» **WHAT YOU ARE ASKED TO DO**:
Would you go through the records below and copy each line with the string "blog"?

» **Rendered images with source text**:
--- START ---
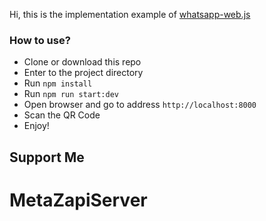 
Hi, this is the implementation example of <a href="https://github.com/pedroslopez/whatsapp-web.js">whatsapp-web.js</a>

### How to use?

- Clone or download this repo
- Enter to the project directory
- Run `npm install`
- Run `npm run start:dev`
- Open browser and go to address `http://localhost:8000`
- Scan the QR Code
- Enjoy!


## Support Me

<!-- You can make a support for this work by <a href="">METAZAP</a>. Thanks
"#"  -->
# MetaZapiServer
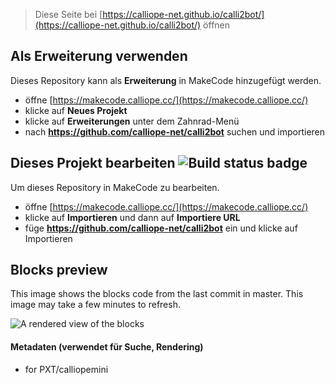 
> Diese Seite bei [https://calliope-net.github.io/calli2bot/](https://calliope-net.github.io/calli2bot/) öffnen

## Als Erweiterung verwenden

Dieses Repository kann als **Erweiterung** in MakeCode hinzugefügt werden.

* öffne [https://makecode.calliope.cc/](https://makecode.calliope.cc/)
* klicke auf **Neues Projekt**
* klicke auf **Erweiterungen** unter dem Zahnrad-Menü
* nach **https://github.com/calliope-net/calli2bot** suchen und importieren

## Dieses Projekt bearbeiten ![Build status badge](https://github.com/calliope-net/callibot/workflows/MakeCode/badge.svg)

Um dieses Repository in MakeCode zu bearbeiten.

* öffne [https://makecode.calliope.cc/](https://makecode.calliope.cc/)
* klicke auf **Importieren** und dann auf **Importiere URL**
* füge **https://github.com/calliope-net/calli2bot** ein und klicke auf Importieren

## Blocks preview

This image shows the blocks code from the last commit in master.
This image may take a few minutes to refresh.

![A rendered view of the blocks](https://github.com/calliope-net/callibot/raw/master/.github/makecode/blocks.png)

#### Metadaten (verwendet für Suche, Rendering)

* for PXT/calliopemini

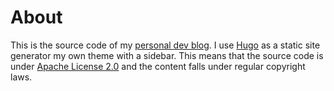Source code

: # About

This is the source code of my [personal dev blog][blog]. I use [Hugo] as a static site generator my own theme with a sidebar. This means that the source code is under [Apache License 2.0][license] and the content falls under regular copyright laws.

[blog]: https://ogobrecht.github.io
[Hugo]: https://gohugo.io/
[license]: https://github.com/gohugoio/hugo/blob/master/LICENSE
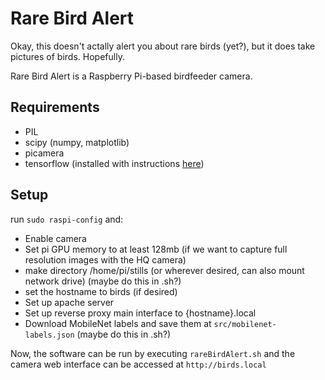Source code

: # Rare Bird Alert
Okay, this doesn't actally alert you about rare birds (yet?), but it does take pictures of birds. Hopefully.

Rare Bird Alert is a Raspberry Pi-based birdfeeder camera. 

## Requirements

+ PIL
+ scipy (numpy, matplotlib)
+ picamera
+ tensorflow (installed with instructions [here](https://raspberrypi.stackexchange.com/questions/107483/error-installing-tensorflow-cannot-find-libhdfs-so))

## Setup
run `sudo raspi-config` and:
+ Enable camera
+ Set pi GPU memory to at least 128mb (if we want to capture full resolution images with the HQ camera)
+ make directory /home/pi/stills (or wherever desired, can also mount network drive) (maybe do this in .sh?)
+ set the hostname to birds (if desired)
+ Set up apache server
+ Set up reverse proxy main interface to {hostname}.local
+ Download MobileNet labels and save them at `src/mobilenet-labels.json` (maybe do this in .sh?)

Now, the software can be run by executing `rareBirdAlert.sh` and the camera web interface can be accessed at `http://birds.local`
--- END ---
» **ANSWER TO THE PROBLEM**:
This is the source code of my [personal dev blog][blog]. I use [Hugo] as a static site generator my own theme with a sidebar. This means that the source code is under [Apache License 2.0][license] and the content falls under regular copyright laws.
[blog]: https://ogobrecht.github.io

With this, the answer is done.